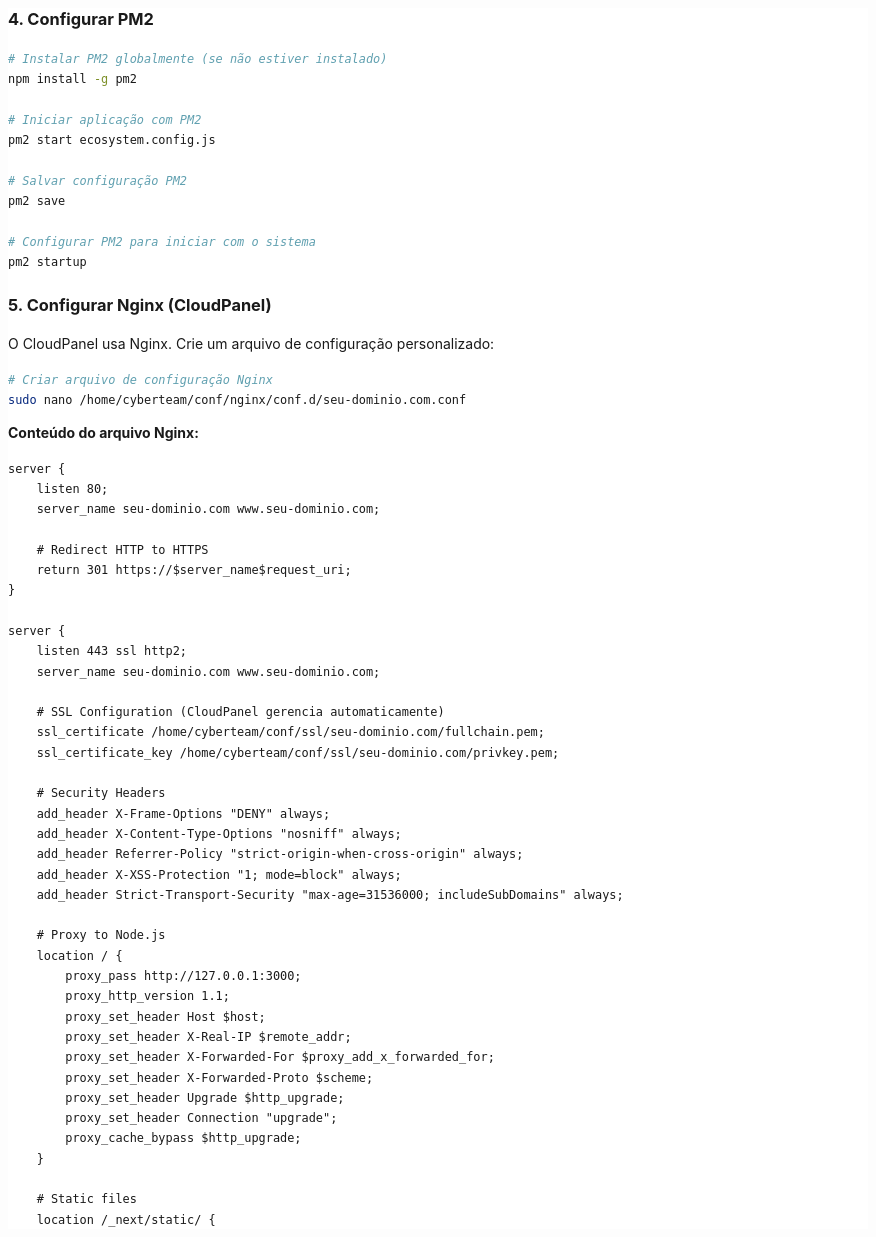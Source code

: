 ### 4. Configurar PM2

```bash
# Instalar PM2 globalmente (se não estiver instalado)
npm install -g pm2

# Iniciar aplicação com PM2
pm2 start ecosystem.config.js

# Salvar configuração PM2
pm2 save

# Configurar PM2 para iniciar com o sistema
pm2 startup
```

### 5. Configurar Nginx (CloudPanel)

O CloudPanel usa Nginx. Crie um arquivo de configuração personalizado:

```bash
# Criar arquivo de configuração Nginx
sudo nano /home/cyberteam/conf/nginx/conf.d/seu-dominio.com.conf
```

**Conteúdo do arquivo Nginx:**
```nginx
server {
    listen 80;
    server_name seu-dominio.com www.seu-dominio.com;
    
    # Redirect HTTP to HTTPS
    return 301 https://$server_name$request_uri;
}

server {
    listen 443 ssl http2;
    server_name seu-dominio.com www.seu-dominio.com;
    
    # SSL Configuration (CloudPanel gerencia automaticamente)
    ssl_certificate /home/cyberteam/conf/ssl/seu-dominio.com/fullchain.pem;
    ssl_certificate_key /home/cyberteam/conf/ssl/seu-dominio.com/privkey.pem;
    
    # Security Headers
    add_header X-Frame-Options "DENY" always;
    add_header X-Content-Type-Options "nosniff" always;
    add_header Referrer-Policy "strict-origin-when-cross-origin" always;
    add_header X-XSS-Protection "1; mode=block" always;
    add_header Strict-Transport-Security "max-age=31536000; includeSubDomains" always;
    
    # Proxy to Node.js
    location / {
        proxy_pass http://127.0.0.1:3000;
        proxy_http_version 1.1;
        proxy_set_header Host $host;
        proxy_set_header X-Real-IP $remote_addr;
        proxy_set_header X-Forwarded-For $proxy_add_x_forwarded_for;
        proxy_set_header X-Forwarded-Proto $scheme;
        proxy_set_header Upgrade $http_upgrade;
        proxy_set_header Connection "upgrade";
        proxy_cache_bypass $http_upgrade;
    }
    
    # Static files
    location /_next/static/ {
```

_ _ _ _

__HOW TO COMPLETE THIS TASK__: Make an exact copy of the lines running from the one with "O CloudPanel usa" to the last line of the listing, including both ends.

__TASK ANSWER__:
O CloudPanel usa Nginx. Crie um arquivo de configuração personalizado:

```bash
# Criar arquivo de configuração Nginx
sudo nano /home/cyberteam/conf/nginx/conf.d/seu-dominio.com.conf
```

**Conteúdo do arquivo Nginx:**
```nginx
server {
    listen 80;
    server_name seu-dominio.com www.seu-dominio.com;
    
    # Redirect HTTP to HTTPS
    return 301 https://$server_name$request_uri;
}

server {
    listen 443 ssl http2;
    server_name seu-dominio.com www.seu-dominio.com;
    
    # SSL Configuration (CloudPanel gerencia automaticamente)
    ssl_certificate /home/cyberteam/conf/ssl/seu-dominio.com/fullchain.pem;
    ssl_certificate_key /home/cyberteam/conf/ssl/seu-dominio.com/privkey.pem;
    
    # Security Headers
    add_header X-Frame-Options "DENY" always;
    add_header X-Content-Type-Options "nosniff" always;
    add_header Referrer-Policy "strict-origin-when-cross-origin" always;
    add_header X-XSS-Protection "1; mode=block" always;
    add_header Strict-Transport-Security "max-age=31536000; includeSubDomains" always;
    
    # Proxy to Node.js
    location / {
        proxy_pass http://127.0.0.1:3000;
        proxy_http_version 1.1;
        proxy_set_header Host $host;
        proxy_set_header X-Real-IP $remote_addr;
        proxy_set_header X-Forwarded-For $proxy_add_x_forwarded_for;
        proxy_set_header X-Forwarded-Proto $scheme;
        proxy_set_header Upgrade $http_upgrade;
        proxy_set_header Connection "upgrade";
        proxy_cache_bypass $http_upgrade;
    }
    
    # Static files
    location /_next/static/ {
```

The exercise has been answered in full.